> Information provided:
####

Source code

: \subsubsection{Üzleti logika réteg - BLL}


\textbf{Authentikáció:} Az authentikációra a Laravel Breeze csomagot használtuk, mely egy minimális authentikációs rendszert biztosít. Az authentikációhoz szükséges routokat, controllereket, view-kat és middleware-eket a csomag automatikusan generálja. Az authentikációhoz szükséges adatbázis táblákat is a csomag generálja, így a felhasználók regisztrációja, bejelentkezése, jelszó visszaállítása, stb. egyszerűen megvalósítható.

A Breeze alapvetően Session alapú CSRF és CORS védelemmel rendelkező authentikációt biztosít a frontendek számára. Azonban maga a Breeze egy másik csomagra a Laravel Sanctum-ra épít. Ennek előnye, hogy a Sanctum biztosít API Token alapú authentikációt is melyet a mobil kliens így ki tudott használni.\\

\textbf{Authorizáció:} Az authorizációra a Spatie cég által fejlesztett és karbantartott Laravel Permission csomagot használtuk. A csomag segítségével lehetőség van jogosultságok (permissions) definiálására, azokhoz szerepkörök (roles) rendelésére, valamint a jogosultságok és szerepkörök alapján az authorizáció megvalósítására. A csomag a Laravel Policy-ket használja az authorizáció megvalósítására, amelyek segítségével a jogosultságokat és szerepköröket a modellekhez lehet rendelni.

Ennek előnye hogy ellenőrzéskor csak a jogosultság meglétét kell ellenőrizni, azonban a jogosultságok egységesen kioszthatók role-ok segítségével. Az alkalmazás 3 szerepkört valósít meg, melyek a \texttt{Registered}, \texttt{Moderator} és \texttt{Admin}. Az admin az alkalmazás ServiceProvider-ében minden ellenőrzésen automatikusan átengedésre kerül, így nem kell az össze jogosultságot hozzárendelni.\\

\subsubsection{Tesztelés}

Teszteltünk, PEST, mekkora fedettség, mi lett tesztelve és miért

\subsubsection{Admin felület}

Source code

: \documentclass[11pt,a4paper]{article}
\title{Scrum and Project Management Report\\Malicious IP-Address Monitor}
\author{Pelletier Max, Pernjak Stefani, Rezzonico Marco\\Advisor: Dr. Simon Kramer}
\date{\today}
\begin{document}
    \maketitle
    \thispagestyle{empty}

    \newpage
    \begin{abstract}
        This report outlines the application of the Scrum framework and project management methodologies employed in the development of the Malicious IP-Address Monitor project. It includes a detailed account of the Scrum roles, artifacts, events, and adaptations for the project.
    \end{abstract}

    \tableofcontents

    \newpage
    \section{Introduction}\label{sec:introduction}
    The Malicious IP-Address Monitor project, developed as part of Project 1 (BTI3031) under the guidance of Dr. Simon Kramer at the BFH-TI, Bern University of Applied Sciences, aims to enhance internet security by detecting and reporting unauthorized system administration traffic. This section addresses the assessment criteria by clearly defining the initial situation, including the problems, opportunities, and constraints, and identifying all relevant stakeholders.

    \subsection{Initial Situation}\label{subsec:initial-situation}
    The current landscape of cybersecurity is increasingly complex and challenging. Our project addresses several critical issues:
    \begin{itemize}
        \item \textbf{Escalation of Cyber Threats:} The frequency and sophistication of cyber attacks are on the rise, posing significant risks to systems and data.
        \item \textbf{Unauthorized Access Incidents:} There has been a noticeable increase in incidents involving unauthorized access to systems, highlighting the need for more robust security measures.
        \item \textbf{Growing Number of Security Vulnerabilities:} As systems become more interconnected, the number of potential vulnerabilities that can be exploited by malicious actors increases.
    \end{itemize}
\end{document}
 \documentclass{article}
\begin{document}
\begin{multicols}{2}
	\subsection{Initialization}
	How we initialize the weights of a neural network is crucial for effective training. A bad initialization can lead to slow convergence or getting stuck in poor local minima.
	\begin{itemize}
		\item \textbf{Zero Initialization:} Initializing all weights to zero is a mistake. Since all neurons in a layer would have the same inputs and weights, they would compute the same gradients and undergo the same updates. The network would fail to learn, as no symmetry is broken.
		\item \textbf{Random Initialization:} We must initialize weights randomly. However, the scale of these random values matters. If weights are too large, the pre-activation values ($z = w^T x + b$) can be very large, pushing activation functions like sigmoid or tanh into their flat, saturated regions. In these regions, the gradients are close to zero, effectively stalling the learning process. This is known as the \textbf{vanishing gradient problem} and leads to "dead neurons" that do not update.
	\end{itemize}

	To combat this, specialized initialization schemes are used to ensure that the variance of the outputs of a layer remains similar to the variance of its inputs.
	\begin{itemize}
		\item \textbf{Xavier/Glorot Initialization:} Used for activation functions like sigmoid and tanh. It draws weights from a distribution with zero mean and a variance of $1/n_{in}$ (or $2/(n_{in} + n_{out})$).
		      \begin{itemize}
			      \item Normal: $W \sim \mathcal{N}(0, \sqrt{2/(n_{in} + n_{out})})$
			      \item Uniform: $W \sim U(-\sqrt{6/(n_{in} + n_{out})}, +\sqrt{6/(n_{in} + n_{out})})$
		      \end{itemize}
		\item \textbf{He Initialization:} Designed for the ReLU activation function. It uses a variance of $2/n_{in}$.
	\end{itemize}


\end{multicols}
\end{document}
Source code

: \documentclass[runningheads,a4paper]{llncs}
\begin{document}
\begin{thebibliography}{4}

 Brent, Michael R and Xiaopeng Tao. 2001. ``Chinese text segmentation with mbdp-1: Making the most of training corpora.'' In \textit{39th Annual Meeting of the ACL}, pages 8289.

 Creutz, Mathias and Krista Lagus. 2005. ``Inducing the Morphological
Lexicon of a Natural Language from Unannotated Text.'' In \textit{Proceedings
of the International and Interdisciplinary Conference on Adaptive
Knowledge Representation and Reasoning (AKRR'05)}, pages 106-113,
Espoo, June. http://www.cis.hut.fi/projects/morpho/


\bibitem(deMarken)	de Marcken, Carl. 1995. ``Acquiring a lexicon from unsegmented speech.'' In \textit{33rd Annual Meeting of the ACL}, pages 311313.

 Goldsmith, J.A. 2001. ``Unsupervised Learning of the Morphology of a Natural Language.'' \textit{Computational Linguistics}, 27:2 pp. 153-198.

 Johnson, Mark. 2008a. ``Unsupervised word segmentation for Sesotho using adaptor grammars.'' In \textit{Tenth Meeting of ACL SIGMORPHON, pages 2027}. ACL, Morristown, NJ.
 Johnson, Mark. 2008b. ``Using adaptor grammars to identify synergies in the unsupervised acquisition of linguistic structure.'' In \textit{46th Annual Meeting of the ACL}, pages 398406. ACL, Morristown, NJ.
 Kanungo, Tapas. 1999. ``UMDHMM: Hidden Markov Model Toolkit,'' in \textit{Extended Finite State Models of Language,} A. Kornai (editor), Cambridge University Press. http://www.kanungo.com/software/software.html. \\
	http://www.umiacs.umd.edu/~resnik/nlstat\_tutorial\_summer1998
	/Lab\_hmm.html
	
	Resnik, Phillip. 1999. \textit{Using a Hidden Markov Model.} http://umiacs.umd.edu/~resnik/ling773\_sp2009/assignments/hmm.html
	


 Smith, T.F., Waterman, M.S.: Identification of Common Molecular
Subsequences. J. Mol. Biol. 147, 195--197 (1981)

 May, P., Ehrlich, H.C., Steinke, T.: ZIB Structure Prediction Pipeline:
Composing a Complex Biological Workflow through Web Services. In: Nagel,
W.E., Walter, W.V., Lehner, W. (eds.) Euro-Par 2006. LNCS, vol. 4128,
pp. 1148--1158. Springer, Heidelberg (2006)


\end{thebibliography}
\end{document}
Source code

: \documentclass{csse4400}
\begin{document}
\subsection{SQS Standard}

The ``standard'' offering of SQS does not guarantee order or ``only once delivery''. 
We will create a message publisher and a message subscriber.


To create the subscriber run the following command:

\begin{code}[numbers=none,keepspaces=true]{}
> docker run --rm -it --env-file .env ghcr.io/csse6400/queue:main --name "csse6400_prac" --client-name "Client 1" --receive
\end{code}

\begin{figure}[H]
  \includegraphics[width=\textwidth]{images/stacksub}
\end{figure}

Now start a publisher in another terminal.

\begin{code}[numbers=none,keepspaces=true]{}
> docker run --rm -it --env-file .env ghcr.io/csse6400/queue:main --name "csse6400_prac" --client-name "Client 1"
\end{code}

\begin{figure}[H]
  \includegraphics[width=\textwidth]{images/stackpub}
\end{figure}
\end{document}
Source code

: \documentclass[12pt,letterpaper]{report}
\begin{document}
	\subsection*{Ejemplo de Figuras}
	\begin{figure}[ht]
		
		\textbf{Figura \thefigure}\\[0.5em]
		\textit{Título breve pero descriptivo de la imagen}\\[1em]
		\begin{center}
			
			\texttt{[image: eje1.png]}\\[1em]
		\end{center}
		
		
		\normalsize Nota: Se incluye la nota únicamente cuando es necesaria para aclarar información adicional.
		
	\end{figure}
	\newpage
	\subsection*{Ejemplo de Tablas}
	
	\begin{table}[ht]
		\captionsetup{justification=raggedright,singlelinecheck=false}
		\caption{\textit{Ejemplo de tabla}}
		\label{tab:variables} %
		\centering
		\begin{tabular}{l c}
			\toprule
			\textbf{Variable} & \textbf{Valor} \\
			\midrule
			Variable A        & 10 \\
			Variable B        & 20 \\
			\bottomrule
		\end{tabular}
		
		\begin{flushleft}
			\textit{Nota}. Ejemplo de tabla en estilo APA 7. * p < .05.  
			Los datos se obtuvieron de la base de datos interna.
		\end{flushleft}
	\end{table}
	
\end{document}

####

> What you should do:
If a line above holds "queue", count it; say how many such lines there are and nothing else.

> Expected output:
2